High and dry – It’s a hundred degrees out and you take great care to make sure that the chest is full of ice cold drinks. You’re ready for the trip! Reaching the lake, you rush to launch your boat, fire up the engine and get into the hyperspace mode. There’s just something you can’t quite pinpoint. You are a good 10 miles from the dock when you reach for a drink and the cold reality hits! The chest is still sitting in the truck!! No!!!
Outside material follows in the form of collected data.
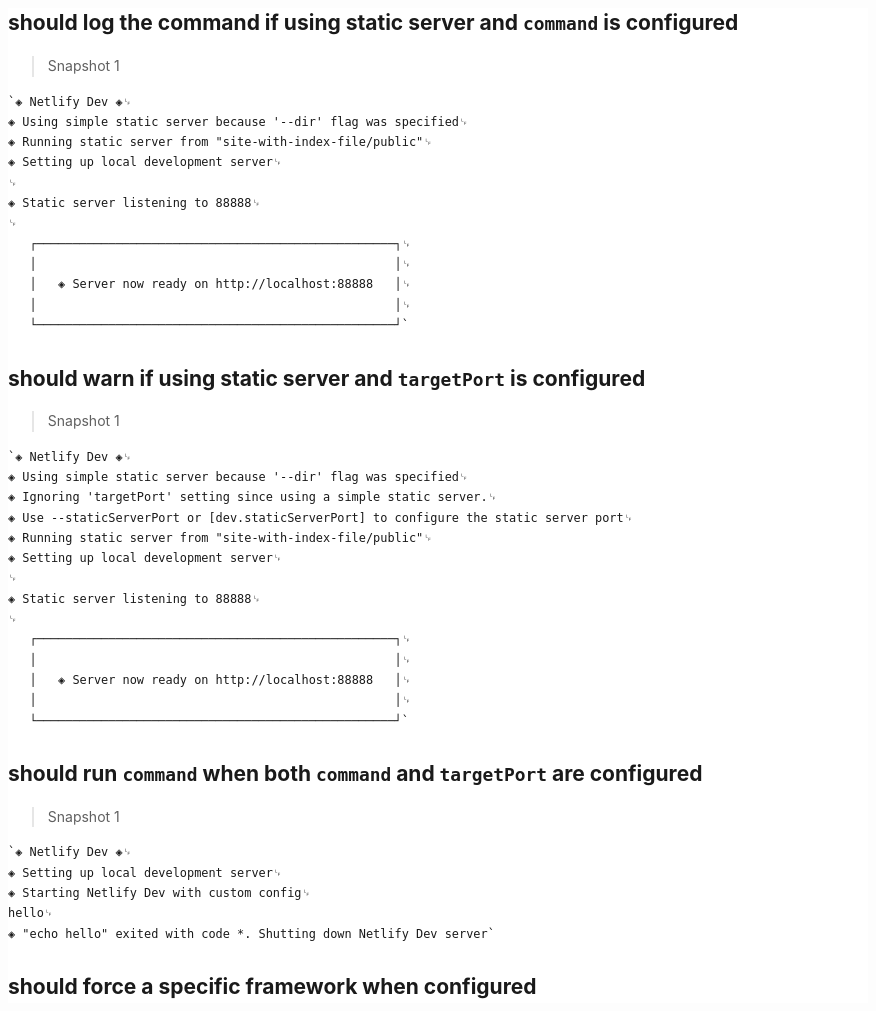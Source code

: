 
## should log the command if using static server and `command` is configured

> Snapshot 1

    `◈ Netlify Dev ◈␊
    ◈ Using simple static server because '--dir' flag was specified␊
    ◈ Running static server from "site-with-index-file/public"␊
    ◈ Setting up local development server␊
    ␊
    ◈ Static server listening to 88888␊
    ␊
       ┌──────────────────────────────────────────────────┐␊
       │                                                  │␊
       │   ◈ Server now ready on http://localhost:88888   │␊
       │                                                  │␊
       └──────────────────────────────────────────────────┘`

## should warn if using static server and `targetPort` is configured

> Snapshot 1

    `◈ Netlify Dev ◈␊
    ◈ Using simple static server because '--dir' flag was specified␊
    ◈ Ignoring 'targetPort' setting since using a simple static server.␊
    ◈ Use --staticServerPort or [dev.staticServerPort] to configure the static server port␊
    ◈ Running static server from "site-with-index-file/public"␊
    ◈ Setting up local development server␊
    ␊
    ◈ Static server listening to 88888␊
    ␊
       ┌──────────────────────────────────────────────────┐␊
       │                                                  │␊
       │   ◈ Server now ready on http://localhost:88888   │␊
       │                                                  │␊
       └──────────────────────────────────────────────────┘`

## should run `command` when both `command` and `targetPort` are configured

> Snapshot 1

    `◈ Netlify Dev ◈␊
    ◈ Setting up local development server␊
    ◈ Starting Netlify Dev with custom config␊
    hello␊
    ◈ "echo hello" exited with code *. Shutting down Netlify Dev server`

## should force a specific framework when configured
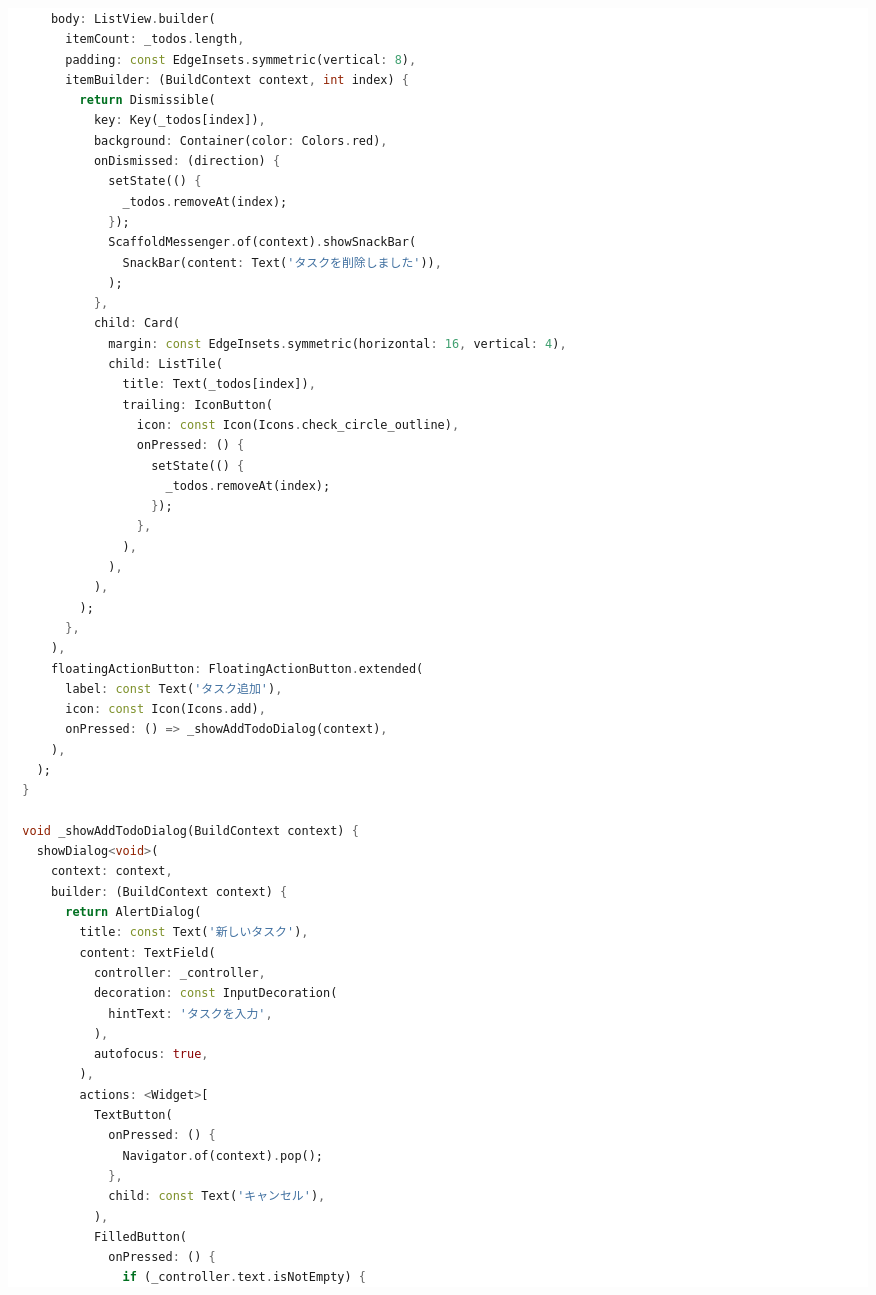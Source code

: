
 ```dart
      body: ListView.builder(
        itemCount: _todos.length,
        padding: const EdgeInsets.symmetric(vertical: 8),
        itemBuilder: (BuildContext context, int index) {
          return Dismissible(
            key: Key(_todos[index]),
            background: Container(color: Colors.red),
            onDismissed: (direction) {
              setState(() {
                _todos.removeAt(index);
              });
              ScaffoldMessenger.of(context).showSnackBar(
                SnackBar(content: Text('タスクを削除しました')),
              );
            },
            child: Card(
              margin: const EdgeInsets.symmetric(horizontal: 16, vertical: 4),
              child: ListTile(
                title: Text(_todos[index]),
                trailing: IconButton(
                  icon: const Icon(Icons.check_circle_outline),
                  onPressed: () {
                    setState(() {
                      _todos.removeAt(index);
                    });
                  },
                ),
              ),
            ),
          );
        },
      ),
      floatingActionButton: FloatingActionButton.extended(
        label: const Text('タスク追加'),
        icon: const Icon(Icons.add),
        onPressed: () => _showAddTodoDialog(context),
      ),
    );
  }

  void _showAddTodoDialog(BuildContext context) {
    showDialog<void>(
      context: context,
      builder: (BuildContext context) {
        return AlertDialog(
          title: const Text('新しいタスク'),
          content: TextField(
            controller: _controller,
            decoration: const InputDecoration(
              hintText: 'タスクを入力',
            ),
            autofocus: true,
          ),
          actions: <Widget>[
            TextButton(
              onPressed: () {
                Navigator.of(context).pop();
              },
              child: const Text('キャンセル'),
            ),
            FilledButton(
              onPressed: () {
                if (_controller.text.isNotEmpty) {
```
The crazy thought that you might be able to somehow survive till dark without any fluids crosses your conflicted mind, momentarily anyway. The 20-mile round trip just to get back to where you are right now is a stupid slap in the face. The ridiculous thing: I did it three times … in one season!! (Yes, now I always carry at least a few bottles of water; hot is better than nothing!) There’s my little voice again, saying,“Don’t you learn? You did it again, I tried to tell you!”
Guilty as charged – You’ve come home from a great fishing trip, dirty, tired, smelly and battle worn, when you suddenly realize your spouse’s thermostat is at least 30 degrees colder than when you left. Why? What did I do wrong?? The little voice is back to explain, “Yes, you have screwed up – again!”
The charges: Count 1 – I never told her I was going fishing. Count 2 – Never said where I was going. Count 3 – When would I be back? Count 4 – You left without saying goodbye or leaving a note, much less without a kiss! I pleaded guilty on all charges (with extenuating circumstances because of a severe case of fishing fever-fueled amnesia). I find it’s usually a good two-day freeze before things start to thaw.
She claimed it was temporary insanity. Rather than defend myself, my “friend” reminds me to shut up and keep quiet. Good advice. Hey, I’m learning!
Yep, I really did every one of those stupid things! The “little voice” told me to tell you so! Never give up!